The answer is a number and nothing else: the count of lines in these entries containing the word "động".

RECORDS TO PROCESS:

--

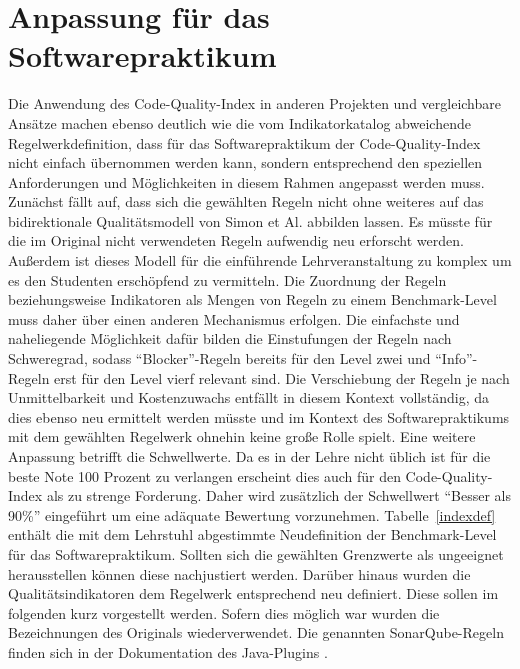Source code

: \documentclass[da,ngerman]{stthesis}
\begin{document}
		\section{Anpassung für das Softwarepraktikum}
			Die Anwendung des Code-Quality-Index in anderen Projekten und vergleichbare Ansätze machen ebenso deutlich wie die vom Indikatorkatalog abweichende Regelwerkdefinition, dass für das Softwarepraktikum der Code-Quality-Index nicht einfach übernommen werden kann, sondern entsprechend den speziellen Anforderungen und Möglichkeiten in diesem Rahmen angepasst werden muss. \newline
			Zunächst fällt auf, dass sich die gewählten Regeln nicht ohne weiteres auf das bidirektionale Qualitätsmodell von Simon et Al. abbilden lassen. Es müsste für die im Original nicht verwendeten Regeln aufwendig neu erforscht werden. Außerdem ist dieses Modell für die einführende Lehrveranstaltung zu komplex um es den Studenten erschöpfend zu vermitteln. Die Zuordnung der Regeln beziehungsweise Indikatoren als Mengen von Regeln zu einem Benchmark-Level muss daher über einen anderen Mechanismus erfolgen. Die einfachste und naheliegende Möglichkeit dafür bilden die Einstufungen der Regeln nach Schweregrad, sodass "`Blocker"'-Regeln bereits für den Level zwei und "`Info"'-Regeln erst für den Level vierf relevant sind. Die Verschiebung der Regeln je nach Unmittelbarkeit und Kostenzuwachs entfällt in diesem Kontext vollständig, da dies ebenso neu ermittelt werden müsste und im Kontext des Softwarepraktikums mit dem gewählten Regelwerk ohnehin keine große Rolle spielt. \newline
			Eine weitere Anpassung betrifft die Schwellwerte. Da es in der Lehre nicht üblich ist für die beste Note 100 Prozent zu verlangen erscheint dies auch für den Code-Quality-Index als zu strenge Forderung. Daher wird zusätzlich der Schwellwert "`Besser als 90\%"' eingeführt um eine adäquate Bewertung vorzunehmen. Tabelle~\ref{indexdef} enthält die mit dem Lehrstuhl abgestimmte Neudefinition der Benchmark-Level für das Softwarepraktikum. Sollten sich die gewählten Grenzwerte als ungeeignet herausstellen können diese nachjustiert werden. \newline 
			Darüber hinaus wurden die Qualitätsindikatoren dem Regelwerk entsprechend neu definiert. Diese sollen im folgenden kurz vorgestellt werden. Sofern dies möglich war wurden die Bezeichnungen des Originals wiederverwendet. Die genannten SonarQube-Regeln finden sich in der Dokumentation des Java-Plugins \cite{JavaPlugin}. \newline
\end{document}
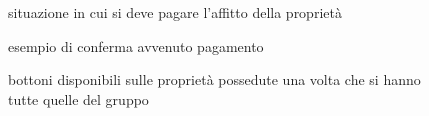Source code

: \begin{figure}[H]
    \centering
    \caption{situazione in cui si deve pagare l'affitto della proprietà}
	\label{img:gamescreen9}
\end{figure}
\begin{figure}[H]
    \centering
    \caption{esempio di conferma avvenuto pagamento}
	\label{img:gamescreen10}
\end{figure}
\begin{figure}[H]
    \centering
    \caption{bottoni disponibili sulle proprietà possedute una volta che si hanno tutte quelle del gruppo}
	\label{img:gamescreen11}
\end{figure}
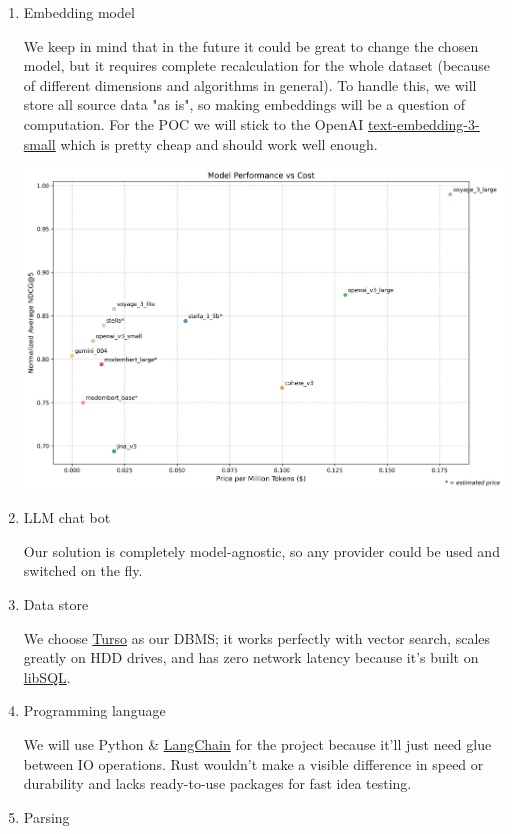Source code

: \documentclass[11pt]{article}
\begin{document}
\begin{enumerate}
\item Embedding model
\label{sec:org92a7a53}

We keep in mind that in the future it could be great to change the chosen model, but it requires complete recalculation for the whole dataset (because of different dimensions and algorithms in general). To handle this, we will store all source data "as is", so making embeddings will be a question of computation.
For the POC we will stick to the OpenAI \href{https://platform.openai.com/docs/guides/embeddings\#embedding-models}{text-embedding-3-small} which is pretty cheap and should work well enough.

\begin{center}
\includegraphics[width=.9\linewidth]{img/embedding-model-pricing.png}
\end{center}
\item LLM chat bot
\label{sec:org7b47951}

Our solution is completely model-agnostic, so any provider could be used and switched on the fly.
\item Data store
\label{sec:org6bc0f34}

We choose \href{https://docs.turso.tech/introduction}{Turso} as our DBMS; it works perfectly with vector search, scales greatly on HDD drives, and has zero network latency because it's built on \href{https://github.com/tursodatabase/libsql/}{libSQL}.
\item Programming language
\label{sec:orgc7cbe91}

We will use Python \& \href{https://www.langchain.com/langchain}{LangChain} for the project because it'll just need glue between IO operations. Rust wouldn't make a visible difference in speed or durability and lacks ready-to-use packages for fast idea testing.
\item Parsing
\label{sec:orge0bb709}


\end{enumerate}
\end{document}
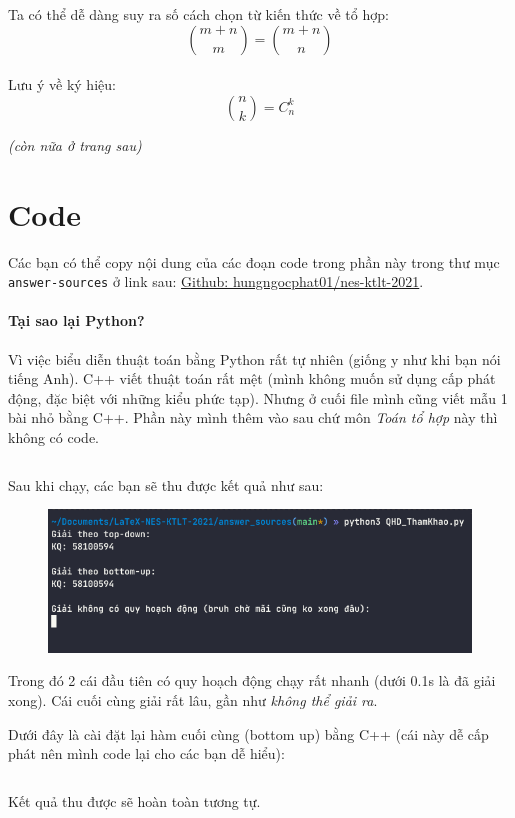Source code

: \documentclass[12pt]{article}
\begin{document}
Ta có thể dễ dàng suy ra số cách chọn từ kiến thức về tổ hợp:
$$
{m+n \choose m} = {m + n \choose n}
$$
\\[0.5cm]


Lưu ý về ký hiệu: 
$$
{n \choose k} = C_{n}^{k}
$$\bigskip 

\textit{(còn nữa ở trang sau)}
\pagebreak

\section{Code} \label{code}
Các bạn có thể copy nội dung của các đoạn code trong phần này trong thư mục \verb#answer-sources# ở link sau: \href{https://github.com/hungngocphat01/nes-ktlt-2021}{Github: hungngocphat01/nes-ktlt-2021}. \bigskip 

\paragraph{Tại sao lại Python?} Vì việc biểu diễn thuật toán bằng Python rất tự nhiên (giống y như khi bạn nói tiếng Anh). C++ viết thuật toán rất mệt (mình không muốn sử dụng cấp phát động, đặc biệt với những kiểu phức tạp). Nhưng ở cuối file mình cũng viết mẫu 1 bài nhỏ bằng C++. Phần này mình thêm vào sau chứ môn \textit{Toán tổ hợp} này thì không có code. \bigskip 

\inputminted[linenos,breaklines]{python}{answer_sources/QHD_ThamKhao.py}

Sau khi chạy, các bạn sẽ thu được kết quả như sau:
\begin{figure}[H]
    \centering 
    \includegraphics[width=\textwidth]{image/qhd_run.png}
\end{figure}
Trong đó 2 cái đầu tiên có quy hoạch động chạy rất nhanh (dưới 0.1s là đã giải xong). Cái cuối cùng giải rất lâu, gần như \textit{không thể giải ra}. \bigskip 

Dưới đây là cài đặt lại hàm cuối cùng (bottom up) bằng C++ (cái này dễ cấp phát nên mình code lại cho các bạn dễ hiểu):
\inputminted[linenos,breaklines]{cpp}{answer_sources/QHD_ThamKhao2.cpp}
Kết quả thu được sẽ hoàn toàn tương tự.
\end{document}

--

FINAL ANSWER:
2